ГОСТ 614-97
ГОСТ 614–97 鋳造用青銅(インゴット)。技術条件
ГОСТ 614–97
グループ B51
諸国間標準
鋳造用青銅(インゴット)
技術条件
Casting bronzes in pigs. Specifications
МКС 77.120.30
ОКП 17 3611
17 3621
17 3631
施行日 2002–01–01
序文
1 作成:諸国間技術標準化委員会 МТК 107、ドネツク国立有色金属研究所(ДонИЦМ)
提出:ウクライナ国家標準・計量・認証委員会
2 採択:諸国間標準・計量・認証評議会(議事録 № 11、1997年4月23日)
採択に賛成した国:
| 国名 |
各国の標準化機関名 |
| アゼルバイジャン共和国 |
Азгосстандарт(アゼルバイジャン国家標準局) |
| アルメニア共和国 |
Армгосстандарт(アルメニア国家標準局) |
| ベラルーシ共和国 |
Госстандарт Республики Беларусь(ベラルーシ国家標準局) |
| カザフスタン共和国 |
Госстандарт Республики Казахстан(カザフスタン国家標準局) |
| キルギス共和国 |
Кыргызстандарт(キルギス国家標準局) |
| ロシア連邦 |
Госстандарт России(ロシア連邦国家標準局) |
| タジキスタン共和国 |
Таджикстандарт(タジキスタン国家標準局) |
| トルクメニスタン |
Главгосслужба «Туркменстандартлары»(中央国家機関「Turkmenstandartlary」) |
| ウズベキスタン共和国 |
Узгосстандарт(ウズベキスタン国家標準局) |
| ウクライナ |
Госстандарт Украины(ウクライナ国家標準局) |
3 ロシア連邦国家標準・計量委員会の2001年3月23日付決定 № 131-ст により、諸国間標準 ГОСТ 614–97 は2002年1月1日からロシア連邦の国家標準として直接施行された。
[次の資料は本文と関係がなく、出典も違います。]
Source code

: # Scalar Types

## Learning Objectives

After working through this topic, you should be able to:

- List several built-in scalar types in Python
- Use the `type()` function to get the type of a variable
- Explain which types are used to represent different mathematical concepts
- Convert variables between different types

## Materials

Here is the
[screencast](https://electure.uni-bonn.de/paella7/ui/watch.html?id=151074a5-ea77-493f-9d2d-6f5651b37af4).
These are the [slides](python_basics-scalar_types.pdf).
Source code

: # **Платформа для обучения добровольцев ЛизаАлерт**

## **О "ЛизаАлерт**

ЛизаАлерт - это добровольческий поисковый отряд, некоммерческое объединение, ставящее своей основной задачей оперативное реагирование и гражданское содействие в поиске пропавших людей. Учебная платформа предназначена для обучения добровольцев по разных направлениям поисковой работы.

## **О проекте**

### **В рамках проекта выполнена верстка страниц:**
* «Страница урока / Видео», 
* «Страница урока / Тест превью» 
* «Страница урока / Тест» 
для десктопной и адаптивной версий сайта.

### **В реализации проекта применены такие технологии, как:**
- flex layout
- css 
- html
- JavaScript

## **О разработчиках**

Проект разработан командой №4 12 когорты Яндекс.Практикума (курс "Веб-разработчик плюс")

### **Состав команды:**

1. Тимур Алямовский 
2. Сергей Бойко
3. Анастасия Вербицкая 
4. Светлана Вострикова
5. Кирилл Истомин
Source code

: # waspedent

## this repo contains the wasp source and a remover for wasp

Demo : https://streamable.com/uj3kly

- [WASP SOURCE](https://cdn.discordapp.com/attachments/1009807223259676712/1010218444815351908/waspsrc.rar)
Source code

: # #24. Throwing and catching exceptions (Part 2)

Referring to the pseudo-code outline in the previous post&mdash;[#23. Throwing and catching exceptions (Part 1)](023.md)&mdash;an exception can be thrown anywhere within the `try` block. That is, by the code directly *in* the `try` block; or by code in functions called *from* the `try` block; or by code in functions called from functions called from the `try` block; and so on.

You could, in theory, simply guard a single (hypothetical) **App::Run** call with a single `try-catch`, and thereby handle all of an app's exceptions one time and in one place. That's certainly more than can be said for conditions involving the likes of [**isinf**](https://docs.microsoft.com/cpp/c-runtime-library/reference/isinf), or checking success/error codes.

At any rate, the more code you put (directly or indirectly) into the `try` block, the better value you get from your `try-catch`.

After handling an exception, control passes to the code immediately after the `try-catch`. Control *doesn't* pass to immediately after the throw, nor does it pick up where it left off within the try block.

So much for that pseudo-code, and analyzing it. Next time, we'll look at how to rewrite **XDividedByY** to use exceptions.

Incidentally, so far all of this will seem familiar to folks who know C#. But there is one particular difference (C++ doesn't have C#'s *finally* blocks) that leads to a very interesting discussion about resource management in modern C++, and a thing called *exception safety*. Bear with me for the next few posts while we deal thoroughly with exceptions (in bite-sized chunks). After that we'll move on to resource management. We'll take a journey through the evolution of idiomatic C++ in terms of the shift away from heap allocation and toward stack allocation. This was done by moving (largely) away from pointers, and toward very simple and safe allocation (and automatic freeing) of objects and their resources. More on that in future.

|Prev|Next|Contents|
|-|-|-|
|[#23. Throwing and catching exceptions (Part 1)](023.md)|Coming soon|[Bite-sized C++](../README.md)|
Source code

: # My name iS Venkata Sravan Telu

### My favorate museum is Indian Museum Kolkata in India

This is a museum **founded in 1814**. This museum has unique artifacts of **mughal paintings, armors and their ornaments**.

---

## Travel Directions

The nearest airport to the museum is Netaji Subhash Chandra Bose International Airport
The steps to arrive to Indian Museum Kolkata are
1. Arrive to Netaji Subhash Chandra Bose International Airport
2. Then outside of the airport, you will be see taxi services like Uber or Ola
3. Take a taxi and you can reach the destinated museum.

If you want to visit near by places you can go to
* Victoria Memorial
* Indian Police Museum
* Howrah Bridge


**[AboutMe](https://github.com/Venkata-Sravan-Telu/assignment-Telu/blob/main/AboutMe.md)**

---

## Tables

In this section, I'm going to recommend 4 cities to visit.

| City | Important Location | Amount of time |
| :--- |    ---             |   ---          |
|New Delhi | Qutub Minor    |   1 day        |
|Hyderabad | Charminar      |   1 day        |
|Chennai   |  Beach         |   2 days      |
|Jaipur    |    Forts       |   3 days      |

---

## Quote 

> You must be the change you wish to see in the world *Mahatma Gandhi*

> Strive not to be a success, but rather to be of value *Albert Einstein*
4 これに代わる規格:ГОСТ 614–73、ГОСТ 17328–78
5 再版:2005年4月
1 適用範囲
本規格は、非鉄金属および合金のスクラップや廃材から製造され、国内経済および輸出向けに用いられる鋳造用青銅のインゴットに適用されるとともに、ГОСТ 493 および ГОСТ 613 に基づく青銅製造のための溶解用原料(シフタ材)としての用途にも適用される。
青銅の用途は付録Aに示す。
2 規範的参照文献
本規格では次の規格を参照している:
ГОСТ 12.1.005–88 労働安全規格体系。作業区域の空気に関する一般的な衛生的要件
ГОСТ 12.1.007–76 労働安全規格体系。有害物質。分類および一般的安全要求事項
ГОСТ 12.4.013–85* 労働安全規格体系。保護ゴーグル。一般的技術条件
______________
* ロシア連邦の領域では ГОСТ Р 12.4.013–97** が適用される。
** ロシア連邦の領域ではこの文書は適用されない。代わって ГОСТ Р 12.4.230.1–2007 が適用される。以下本文中同様。— データベース作成者の注記。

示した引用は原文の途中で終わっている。